Print every line of the listing below, starting with the line that holds "I'm a passionate" and going on through the line that holds "## 🔭 Current Projects", both included, and print nothing else.

● ● ●

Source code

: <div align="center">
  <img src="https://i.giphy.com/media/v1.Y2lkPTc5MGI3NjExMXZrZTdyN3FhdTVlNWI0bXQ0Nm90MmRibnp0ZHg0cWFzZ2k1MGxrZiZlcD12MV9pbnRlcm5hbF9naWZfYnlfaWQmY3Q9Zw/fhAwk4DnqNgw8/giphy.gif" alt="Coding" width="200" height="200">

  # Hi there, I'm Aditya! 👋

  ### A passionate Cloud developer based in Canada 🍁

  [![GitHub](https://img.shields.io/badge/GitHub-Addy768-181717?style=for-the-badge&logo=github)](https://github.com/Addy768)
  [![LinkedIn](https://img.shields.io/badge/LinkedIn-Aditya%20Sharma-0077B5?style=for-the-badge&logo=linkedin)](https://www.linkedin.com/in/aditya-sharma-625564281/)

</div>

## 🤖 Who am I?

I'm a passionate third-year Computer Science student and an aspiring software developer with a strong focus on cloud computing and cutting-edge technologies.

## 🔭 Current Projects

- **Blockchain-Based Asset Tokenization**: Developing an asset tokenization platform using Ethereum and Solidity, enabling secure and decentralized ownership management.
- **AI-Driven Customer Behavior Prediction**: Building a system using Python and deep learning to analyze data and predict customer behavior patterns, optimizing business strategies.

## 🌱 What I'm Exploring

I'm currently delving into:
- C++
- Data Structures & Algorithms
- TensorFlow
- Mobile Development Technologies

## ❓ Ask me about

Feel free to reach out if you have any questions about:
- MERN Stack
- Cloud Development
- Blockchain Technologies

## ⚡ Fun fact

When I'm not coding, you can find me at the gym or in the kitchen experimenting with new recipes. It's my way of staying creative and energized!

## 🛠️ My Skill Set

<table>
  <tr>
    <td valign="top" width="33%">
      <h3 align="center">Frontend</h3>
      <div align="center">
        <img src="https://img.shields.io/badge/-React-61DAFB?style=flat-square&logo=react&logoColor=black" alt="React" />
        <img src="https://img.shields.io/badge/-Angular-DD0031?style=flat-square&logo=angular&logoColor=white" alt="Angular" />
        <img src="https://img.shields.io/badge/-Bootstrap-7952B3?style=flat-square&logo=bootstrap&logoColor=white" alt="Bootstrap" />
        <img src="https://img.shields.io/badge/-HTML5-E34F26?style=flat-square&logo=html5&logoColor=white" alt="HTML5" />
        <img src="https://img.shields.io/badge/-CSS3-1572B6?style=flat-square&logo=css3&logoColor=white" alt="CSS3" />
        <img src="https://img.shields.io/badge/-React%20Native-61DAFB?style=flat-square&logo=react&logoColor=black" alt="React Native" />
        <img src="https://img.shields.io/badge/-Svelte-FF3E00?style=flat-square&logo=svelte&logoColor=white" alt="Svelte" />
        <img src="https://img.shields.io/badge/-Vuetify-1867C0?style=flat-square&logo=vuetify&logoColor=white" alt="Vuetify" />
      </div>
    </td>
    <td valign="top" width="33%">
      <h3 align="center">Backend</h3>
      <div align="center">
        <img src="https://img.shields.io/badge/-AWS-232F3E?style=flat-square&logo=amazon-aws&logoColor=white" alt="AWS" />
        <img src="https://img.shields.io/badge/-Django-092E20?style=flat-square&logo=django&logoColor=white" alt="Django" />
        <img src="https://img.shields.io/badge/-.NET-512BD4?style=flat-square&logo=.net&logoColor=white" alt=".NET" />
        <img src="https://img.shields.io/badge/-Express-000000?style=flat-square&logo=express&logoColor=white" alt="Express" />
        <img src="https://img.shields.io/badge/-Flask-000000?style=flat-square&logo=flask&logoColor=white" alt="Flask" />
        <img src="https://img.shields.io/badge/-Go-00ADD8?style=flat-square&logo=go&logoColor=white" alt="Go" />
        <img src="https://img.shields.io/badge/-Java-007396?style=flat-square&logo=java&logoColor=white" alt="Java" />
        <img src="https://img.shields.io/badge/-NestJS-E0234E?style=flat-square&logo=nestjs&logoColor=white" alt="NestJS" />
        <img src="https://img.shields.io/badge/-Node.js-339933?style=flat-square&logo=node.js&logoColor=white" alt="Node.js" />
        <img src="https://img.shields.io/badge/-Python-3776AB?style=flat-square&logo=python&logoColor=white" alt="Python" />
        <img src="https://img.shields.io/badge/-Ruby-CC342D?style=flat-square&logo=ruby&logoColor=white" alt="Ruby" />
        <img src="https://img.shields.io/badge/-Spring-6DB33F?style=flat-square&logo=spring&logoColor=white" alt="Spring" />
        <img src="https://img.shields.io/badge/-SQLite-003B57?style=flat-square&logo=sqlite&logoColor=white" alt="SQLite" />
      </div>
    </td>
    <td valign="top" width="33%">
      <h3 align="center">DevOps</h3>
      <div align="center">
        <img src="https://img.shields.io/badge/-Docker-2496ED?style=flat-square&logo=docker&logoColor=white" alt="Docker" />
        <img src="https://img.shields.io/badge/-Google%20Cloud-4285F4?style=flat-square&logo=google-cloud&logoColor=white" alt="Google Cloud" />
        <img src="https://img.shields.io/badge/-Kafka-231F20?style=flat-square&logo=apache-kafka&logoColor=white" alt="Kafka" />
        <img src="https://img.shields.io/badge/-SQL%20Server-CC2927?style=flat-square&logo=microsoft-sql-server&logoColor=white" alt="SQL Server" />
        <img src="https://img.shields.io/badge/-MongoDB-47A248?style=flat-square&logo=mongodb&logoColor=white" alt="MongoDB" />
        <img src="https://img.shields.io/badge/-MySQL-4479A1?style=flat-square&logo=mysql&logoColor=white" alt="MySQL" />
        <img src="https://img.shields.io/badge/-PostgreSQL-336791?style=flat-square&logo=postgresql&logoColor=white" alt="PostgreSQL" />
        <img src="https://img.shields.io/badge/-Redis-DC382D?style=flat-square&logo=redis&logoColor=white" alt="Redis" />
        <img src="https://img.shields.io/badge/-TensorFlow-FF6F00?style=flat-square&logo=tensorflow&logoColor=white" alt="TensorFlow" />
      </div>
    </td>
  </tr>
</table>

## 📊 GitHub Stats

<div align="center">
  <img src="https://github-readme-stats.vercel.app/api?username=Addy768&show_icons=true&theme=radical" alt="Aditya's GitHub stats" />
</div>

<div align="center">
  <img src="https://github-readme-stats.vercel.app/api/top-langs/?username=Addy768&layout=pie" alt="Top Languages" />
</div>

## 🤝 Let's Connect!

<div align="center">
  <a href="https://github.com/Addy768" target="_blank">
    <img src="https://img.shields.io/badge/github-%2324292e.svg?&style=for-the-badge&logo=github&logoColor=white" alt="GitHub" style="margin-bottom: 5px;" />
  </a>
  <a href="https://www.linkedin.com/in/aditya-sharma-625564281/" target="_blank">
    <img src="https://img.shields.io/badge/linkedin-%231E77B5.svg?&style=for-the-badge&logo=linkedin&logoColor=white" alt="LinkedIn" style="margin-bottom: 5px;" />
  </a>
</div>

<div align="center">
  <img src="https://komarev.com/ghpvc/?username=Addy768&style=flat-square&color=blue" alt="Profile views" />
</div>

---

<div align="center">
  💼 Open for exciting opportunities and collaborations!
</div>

● ● ●

**Solved exercise:**
I'm a passionate third-year Computer Science student and an aspiring software developer with a strong focus on cloud computing and cutting-edge technologies.

## 🔭 Current Projects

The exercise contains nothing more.